Look for a bullish tone develop over $54.20 with an upside target at $56.24. Look for bearish tone to develop on a sustained move under $50.65 with a downside target at $45.92.
Weekly March WTI Crude Oil

(Click to enlarge)
The weekly chart is essentially telling us the same thing as the monthly chart. As you can see from the chart, the key resistance area is $54.20. Except this time, because of the swings on the weekly chart, the key support is a pair of 50% levels at $50.65 to $50.37.
The upside analysis is the same as the month. If $54.20 is taken out then look for a move into $56.24.
On the downside, if $50.37 is violated then look for an initial break into $48.98. This should be considered support.
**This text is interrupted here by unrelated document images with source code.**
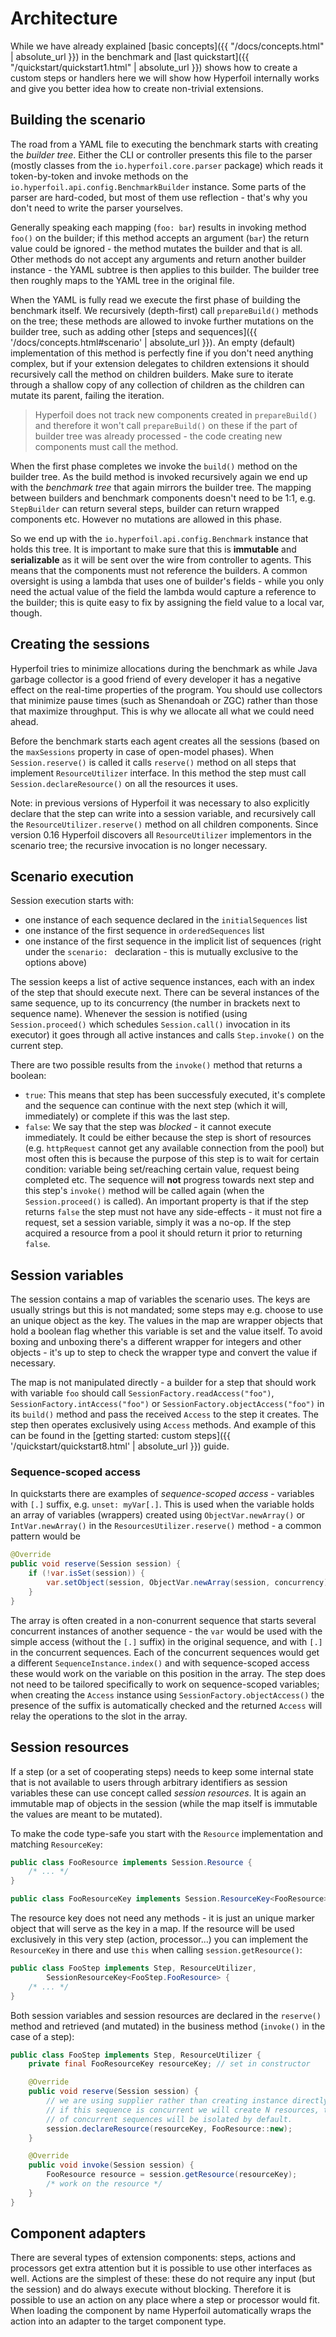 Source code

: ---
---
# Architecture

While we have already explained [basic concepts]({{ "/docs/concepts.html" | absolute_url }}) in the benchmark and [last quickstart]({{ "/quickstart/quickstart1.html" | absolute_url }}) shows how to create a custom steps or handlers here we will show how Hyperfoil internally works and give you better idea how to create non-trivial extensions.

## Building the scenario

The road from a YAML file to executing the benchmark starts with creating the *builder tree*. Either the CLI or controller presents this file to the parser (mostly classes from the `io.hyperfoil.core.parser` package) which reads it token-by-token and invoke methods on the `io.hyperfoil.api.config.BenchmarkBuilder` instance. Some parts of the parser are hard-coded, but most of them use reflection - that's why you don't need to write the parser yourselves.

Generally speaking each mapping (`foo: bar`) results in invoking method `foo()` on the builder; if this method accepts an argument (`bar`) the return value could be ignored - the method mutates the builder and that is all. Other methods do not accept any arguments and return another builder instance - the YAML subtree is then applies to this builder. The builder tree then roughly maps to the YAML tree in the original file.

When the YAML is fully read we execute the first phase of building the benchmark itself. We recursively (depth-first) call `prepareBuild()` methods on the tree; these methods are allowed to invoke further mutations on the builder tree, such as adding other [steps and sequences]({{ '/docs/concepts.html#scenario' | absolute_url }}). An empty (default) implementation of this method is perfectly fine if you don't need anything complex, but if your extension delegates to children extensions it should recursively call the method on children builders. Make sure to iterate through a shallow copy of any collection of children as the children can mutate its parent, failing the iteration.

> Hyperfoil does not track new components created in `prepareBuild()` and therefore it won't call `prepareBuild()` on these if the part of builder tree was already processed - the code creating new components must call the method.

When the first phase completes we invoke the `build()` method on the builder tree. As the build method is invoked recursively again we end up with the *benchmark tree* that again mirrors the builder tree. The mapping between builders and benchmark components doesn't need to be 1:1, e.g. `StepBuilder` can return several steps, builder can return wrapped components etc. However no mutations are allowed in this phase.

So we end up with the `io.hyperfoil.api.config.Benchmark` instance that holds this tree. It is important to make sure that this is **immutable** and **serializable** as it will be sent over the wire from controller to agents. This means that the components must not reference the builders. A common oversight is using a lambda that uses one of builder's fields - while you only need the actual value of the field the lambda would capture a reference to the builder; this is quite easy to fix by assigning the field value to a local var, though.

## Creating the sessions

Hyperfoil tries to minimize allocations during the benchmark as while Java garbage collector is a good friend of every developer it has a negative effect on the real-time properties of the program. You should use collectors that minimize pause times (such as Shenandoah or ZGC) rather than those that maximize throughput. This is why we allocate all what we could need ahead.

Before the benchmark starts each agent creates all the sessions (based on the `maxSessions` property in case of open-model phases). When `Session.reserve()` is called it calls `reserve()` method on all steps that implement `ResourceUtilizer` interface. In this method the step must call `Session.declareResource()` on all the resources it uses.

Note: in previous versions of Hyperfoil it was necessary to also explicitly declare that the step can write into a session variable, and recursively call the `ResourceUtilizer.reserve()` method on all children components. Since version 0.16 Hyperfoil discovers all `ResourceUtilizer` implementors in the scenario tree; the recursive invocation is no longer necessary.

## Scenario execution

Session execution starts with:
* one instance of each sequence declared in the `initialSequences` list
* one instance of the first sequence in `orderedSequences` list
* one instance of the first sequence in the implicit list of sequences (right under the `scenario: ` declaration - this is mutually exclusive to the options above)

The session keeps a list of active sequence instances, each with an index of the step that should execute next. There can be several instances of the same sequence, up to its concurrency (the number in brackets next to sequence name). Whenever the session is notified (using `Session.proceed()` which schedules `Session.call()` invocation in its executor) it goes through all active instances and calls `Step.invoke()` on the current step.

There are two possible results from the `invoke()` method that returns a boolean:
* `true`: This means that step has been successfuly executed, it's complete and the sequence can continue with the next step (which it will, immediately) or complete if this was the last step.
* `false`: We say that the step was *blocked* - it cannot execute immediately. It could be either because the step is short of resources (e.g. `httpRequest` cannot get any available connection from the pool) but most often this is because the purpose of this step is to wait for certain condition: variable being set/reaching certain value, request being completed etc. The sequence will **not** progress towards next step and this step's `invoke()` method will be called again (when the `Session.proceed()` is called). An important property is that if the step returns `false` the step must not have any side-effects - it must not fire a request, set a session variable, simply it was a no-op. If the step acquired a resource from a pool it should return it prior to returning `false`.

## Session variables

The session contains a map of variables the scenario uses. The keys are usually strings but this is not mandated; some steps may e.g. choose to use an unique object as the key. The values in the map are wrapper objects that hold a boolean flag whether this variable is set and the value itself. To avoid boxing and unboxing there's a different wrapper for integers and other objects - it's up to step to check the wrapper type and convert the value if necessary.

The map is not manipulated directly - a builder for a step that should work with variable `foo` should call `SessionFactory.readAccess("foo")`, `SessionFactory.intAccess("foo")` or `SessionFactory.objectAccess("foo")` in its `build()` method and pass the received `Access` to the step it creates. The step then operates exclusively using `Access` methods. And example of this can be found in the [getting started: custom steps]({{ '/quickstart/quickstart8.html' | absolute_url }}) guide.

### Sequence-scoped access

In quickstarts there are examples of *sequence-scoped access* - variables with `[.]` suffix, e.g. `unset: myVar[.]`. This is used when the variable holds an array of variables (wrappers) created using `ObjectVar.newArray()` or `IntVar.newArray()` in the `ResourcesUtilizer.reserve()` method - a common pattern would be

```java
@Override
public void reserve(Session session) {
    if (!var.isSet(session)) {
        var.setObject(session, ObjectVar.newArray(session, concurrency));
    }
}
```

The array is often created in a non-conurrent sequence that starts several concurrent instances of another sequence - the `var` would be used with the simple access (without the `[.]` suffix) in the original sequence, and with `[.]` in the concurrent sequences. Each of the concurrent sequences would get a different `SequenceInstance.index()` and with sequence-scoped access these would work on the variable on this position in the array. The step does not need to be tailored specifically to work on sequence-scoped variables; when creating the `Access` instance using `SessionFactory.objectAccess()` the presence of the suffix is automatically checked and the returned `Access` will relay the operations to the slot in the array.

## Session resources

If a step (or a set of cooperating steps) needs to keep some internal state that is not available to users through arbitrary identifiers as session variables these can use concept called *session resources*. It is again an immutable map of objects in the session (while the map itself is immutable the values are meant to be mutated).

To make the code type-safe you start with the `Resource` implementation and matching `ResourceKey`:

```java
public class FooResource implements Session.Resource {
    /* ... */
}

public class FooResourceKey implements Session.ResourceKey<FooResource> {}
```

The resource key does not need any methods - it is just an unique marker object that will serve as the key in a map. If the resource will be used exclusively in this very step (action, processor...) you can implement the `ResourceKey` in there and use `this` when calling `session.getResource()`:

```java
public class FooStep implements Step, ResourceUtilizer,
        SessionResourceKey<FooStep.FooResource> {
    /* ... */
}
```

Both session variables and session resources are declared in the `reserve()` method and retrieved (and mutated) in the business method (`invoke()` in the case of a step):

```java
public class FooStep implements Step, ResourceUtilizer {
    private final FooResourceKey resourceKey; // set in constructor

    @Override
    public void reserve(Session session) {
        // we are using supplier rather than creating instance directly because
        // if this sequence is concurrent we will create N resources, the state
        // of concurrent sequences will be isolated by default.
        session.declareResource(resourceKey, FooResource::new);
    }

    @Override
    public void invoke(Session session) {
        FooResource resource = session.getResource(resourceKey);
        /* work on the resource */
    }
}
```

## Component adapters

There are several types of extension components: steps, actions and processors get extra attention but it is possible to use other interfaces as well. Actions are the simplest of these: these do not require any input (but the session) and do always execute without blocking. Therefore it is possible to use an action on any place where a step or processor would fit. When loading the component by name Hyperfoil automatically wraps the action into an adapter to the target component type.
If it fails, however, look for an extension of the break into $45.92, just like the monthly chart.
Daily March WTI Crude Oil

(Click to enlarge)
On the daily chart, the main trend is down. Its main range is $46.62 to $56.24. Its retracement zone is $51.43 to $50.29. Last week, the market tested this zone and mounted a strong reversal after reaching a low at $51.22.
Using top down analysis, we came into the week with the monthly and weekly trends up. This is probably why daily chart traders weren’t afraid to step in when the market was selling off sharply. Once they saw the market in the support zone on the daily chart then they waited for the selling to stop before buying in the direction of the monthly and weekly trends, but only after momentum shifted to the upside.
Conclusion
I’ve purposely avoided writing about the fundamentals this week because the two main stories – Compliance with OPEC’s plan to cut production and increased U.S. production have essentially balanced the market. This is why we have been trading sideways.
However, I wanted to point out the importance of using a combination of longer-term and short-term charts to analyze and trade the market due to the absence of volatility. When the volatility comes back it will probably be best to settle on just one chart.